### ACTIVITY
Return each entry exactly, with none missing.

### DATA PROVIDED
= Beginning of Section =

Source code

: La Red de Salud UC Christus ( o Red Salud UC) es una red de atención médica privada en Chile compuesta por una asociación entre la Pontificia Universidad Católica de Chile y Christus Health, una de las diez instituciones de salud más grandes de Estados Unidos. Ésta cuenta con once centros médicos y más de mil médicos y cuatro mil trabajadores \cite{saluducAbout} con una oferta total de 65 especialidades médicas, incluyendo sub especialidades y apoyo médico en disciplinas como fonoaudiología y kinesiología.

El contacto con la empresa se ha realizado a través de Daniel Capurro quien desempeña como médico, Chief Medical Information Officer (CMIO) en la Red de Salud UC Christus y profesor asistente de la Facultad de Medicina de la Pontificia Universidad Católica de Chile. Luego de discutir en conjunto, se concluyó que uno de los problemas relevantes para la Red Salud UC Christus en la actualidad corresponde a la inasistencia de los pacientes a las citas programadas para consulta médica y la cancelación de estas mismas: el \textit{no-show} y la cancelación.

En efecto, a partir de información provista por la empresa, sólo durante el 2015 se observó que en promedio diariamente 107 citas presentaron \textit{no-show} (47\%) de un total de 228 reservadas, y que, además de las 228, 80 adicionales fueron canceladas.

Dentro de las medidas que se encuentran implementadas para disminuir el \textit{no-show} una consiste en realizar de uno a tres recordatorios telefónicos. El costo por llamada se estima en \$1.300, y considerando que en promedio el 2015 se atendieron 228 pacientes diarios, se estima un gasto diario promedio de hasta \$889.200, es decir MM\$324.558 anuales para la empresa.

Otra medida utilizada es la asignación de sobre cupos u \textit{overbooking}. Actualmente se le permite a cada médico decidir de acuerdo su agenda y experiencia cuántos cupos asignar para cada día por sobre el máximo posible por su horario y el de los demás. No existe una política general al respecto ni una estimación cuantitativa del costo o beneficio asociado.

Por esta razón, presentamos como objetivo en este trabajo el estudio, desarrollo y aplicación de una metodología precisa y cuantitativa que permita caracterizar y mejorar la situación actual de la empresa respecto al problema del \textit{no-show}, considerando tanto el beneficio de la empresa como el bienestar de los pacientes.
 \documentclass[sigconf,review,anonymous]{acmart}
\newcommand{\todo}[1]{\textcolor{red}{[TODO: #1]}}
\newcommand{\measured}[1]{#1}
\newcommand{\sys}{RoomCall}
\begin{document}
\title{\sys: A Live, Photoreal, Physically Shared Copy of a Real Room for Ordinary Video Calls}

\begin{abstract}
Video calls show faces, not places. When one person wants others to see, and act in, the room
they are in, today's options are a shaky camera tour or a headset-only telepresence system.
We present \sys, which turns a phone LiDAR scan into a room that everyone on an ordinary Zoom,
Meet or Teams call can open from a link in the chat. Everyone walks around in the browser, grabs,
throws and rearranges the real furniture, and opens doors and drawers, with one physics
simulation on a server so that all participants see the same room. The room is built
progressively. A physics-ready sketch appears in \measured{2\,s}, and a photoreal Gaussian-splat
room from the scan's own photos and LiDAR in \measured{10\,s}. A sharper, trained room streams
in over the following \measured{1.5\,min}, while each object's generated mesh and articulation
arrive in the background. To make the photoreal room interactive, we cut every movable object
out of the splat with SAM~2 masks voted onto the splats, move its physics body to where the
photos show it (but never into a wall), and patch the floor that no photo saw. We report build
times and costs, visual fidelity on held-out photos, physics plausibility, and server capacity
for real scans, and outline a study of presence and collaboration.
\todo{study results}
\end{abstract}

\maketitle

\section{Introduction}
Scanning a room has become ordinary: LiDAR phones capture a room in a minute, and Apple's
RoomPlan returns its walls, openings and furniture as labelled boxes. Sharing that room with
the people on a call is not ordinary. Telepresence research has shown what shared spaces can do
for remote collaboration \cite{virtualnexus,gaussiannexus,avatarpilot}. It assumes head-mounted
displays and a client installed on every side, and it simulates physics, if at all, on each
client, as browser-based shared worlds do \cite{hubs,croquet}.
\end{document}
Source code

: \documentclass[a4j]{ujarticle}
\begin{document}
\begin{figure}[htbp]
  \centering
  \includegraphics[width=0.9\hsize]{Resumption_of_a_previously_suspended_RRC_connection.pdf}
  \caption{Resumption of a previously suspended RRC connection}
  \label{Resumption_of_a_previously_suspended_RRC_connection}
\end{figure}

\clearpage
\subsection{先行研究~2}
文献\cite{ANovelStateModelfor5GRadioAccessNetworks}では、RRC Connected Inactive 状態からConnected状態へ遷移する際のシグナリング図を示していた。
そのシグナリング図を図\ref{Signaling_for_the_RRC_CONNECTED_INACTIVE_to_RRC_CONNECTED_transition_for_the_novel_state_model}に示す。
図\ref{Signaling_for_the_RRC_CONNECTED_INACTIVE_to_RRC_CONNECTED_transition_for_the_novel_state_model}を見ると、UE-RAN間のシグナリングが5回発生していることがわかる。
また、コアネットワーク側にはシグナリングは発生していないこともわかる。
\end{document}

= End of Section =

### PROBLEM SOLUTION
Source code

: La Red de Salud UC Christus ( o Red Salud UC) es una red de atención médica privada en Chile compuesta por una asociación entre la Pontificia Universidad Católica de Chile y Christus Health, una de las diez instituciones de salud más grandes de Estados Unidos. Ésta cuenta con once centros médicos y más de mil médicos y cuatro mil trabajadores \cite{saluducAbout} con una oferta total de 65 especialidades médicas, incluyendo sub especialidades y apoyo médico en disciplinas como fonoaudiología y kinesiología.

El contacto con la empresa se ha realizado a través de Daniel Capurro quien desempeña como médico, Chief Medical Information Officer (CMIO) en la Red de Salud UC Christus y profesor asistente de la Facultad de Medicina de la Pontificia Universidad Católica de Chile. Luego de discutir en conjunto, se concluyó que uno de los problemas relevantes para la Red Salud UC Christus en la actualidad corresponde a la inasistencia de los pacientes a las citas programadas para consulta médica y la cancelación de estas mismas: el \textit{no-show} y la cancelación.

En efecto, a partir de información provista por la empresa, sólo durante el 2015 se observó que en promedio diariamente 107 citas presentaron \textit{no-show} (47\%) de un total de 228 reservadas, y que, además de las 228, 80 adicionales fueron canceladas.

Dentro de las medidas que se encuentran implementadas para disminuir el \textit{no-show} una consiste en realizar de uno a tres recordatorios telefónicos. El costo por llamada se estima en \$1.300, y considerando que en promedio el 2015 se atendieron 228 pacientes diarios, se estima un gasto diario promedio de hasta \$889.200, es decir MM\$324.558 anuales para la empresa.

Otra medida utilizada es la asignación de sobre cupos u \textit{overbooking}. Actualmente se le permite a cada médico decidir de acuerdo su agenda y experiencia cuántos cupos asignar para cada día por sobre el máximo posible por su horario y el de los demás. No existe una política general al respecto ni una estimación cuantitativa del costo o beneficio asociado.

Por esta razón, presentamos como objetivo en este trabajo el estudio, desarrollo y aplicación de una metodología precisa y cuantitativa que permita caracterizar y mejorar la situación actual de la empresa respecto al problema del \textit{no-show}, considerando tanto el beneficio de la empresa como el bienestar de los pacientes.
 \documentclass[sigconf,review,anonymous]{acmart}
\newcommand{\todo}[1]{\textcolor{red}{[TODO: #1]}}
\newcommand{\measured}[1]{#1}
\newcommand{\sys}{RoomCall}
\begin{document}
\title{\sys: A Live, Photoreal, Physically Shared Copy of a Real Room for Ordinary Video Calls}

\begin{abstract}
Video calls show faces, not places. When one person wants others to see, and act in, the room
they are in, today's options are a shaky camera tour or a headset-only telepresence system.
We present \sys, which turns a phone LiDAR scan into a room that everyone on an ordinary Zoom,
Meet or Teams call can open from a link in the chat. Everyone walks around in the browser, grabs,
throws and rearranges the real furniture, and opens doors and drawers, with one physics
simulation on a server so that all participants see the same room. The room is built
progressively. A physics-ready sketch appears in \measured{2\,s}, and a photoreal Gaussian-splat
room from the scan's own photos and LiDAR in \measured{10\,s}. A sharper, trained room streams
in over the following \measured{1.5\,min}, while each object's generated mesh and articulation
arrive in the background. To make the photoreal room interactive, we cut every movable object
out of the splat with SAM~2 masks voted onto the splats, move its physics body to where the
photos show it (but never into a wall), and patch the floor that no photo saw. We report build
times and costs, visual fidelity on held-out photos, physics plausibility, and server capacity
for real scans, and outline a study of presence and collaboration.
\todo{study results}
\end{abstract}

\maketitle

\section{Introduction}
Scanning a room has become ordinary: LiDAR phones capture a room in a minute, and Apple's
RoomPlan returns its walls, openings and furniture as labelled boxes. Sharing that room with
the people on a call is not ordinary. Telepresence research has shown what shared spaces can do
for remote collaboration \cite{virtualnexus,gaussiannexus,avatarpilot}. It assumes head-mounted
displays and a client installed on every side, and it simulates physics, if at all, on each
client, as browser-based shared worlds do \cite{hubs,croquet}.
\end{document}
Source code

: \documentclass[a4j]{ujarticle}
\begin{document}
\begin{figure}[htbp]
  \centering
  \includegraphics[width=0.9\hsize]{Resumption_of_a_previously_suspended_RRC_connection.pdf}
  \caption{Resumption of a previously suspended RRC connection}
  \label{Resumption_of_a_previously_suspended_RRC_connection}
\end{figure}

\clearpage
\subsection{先行研究~2}
文献\cite{ANovelStateModelfor5GRadioAccessNetworks}では、RRC Connected Inactive 状態からConnected状態へ遷移する際のシグナリング図を示していた。
そのシグナリング図を図\ref{Signaling_for_the_RRC_CONNECTED_INACTIVE_to_RRC_CONNECTED_transition_for_the_novel_state_model}に示す。
図\ref{Signaling_for_the_RRC_CONNECTED_INACTIVE_to_RRC_CONNECTED_transition_for_the_novel_state_model}を見ると、UE-RAN間のシグナリングが5回発生していることがわかる。
また、コアネットワーク側にはシグナリングは発生していないこともわかる。
\end{document}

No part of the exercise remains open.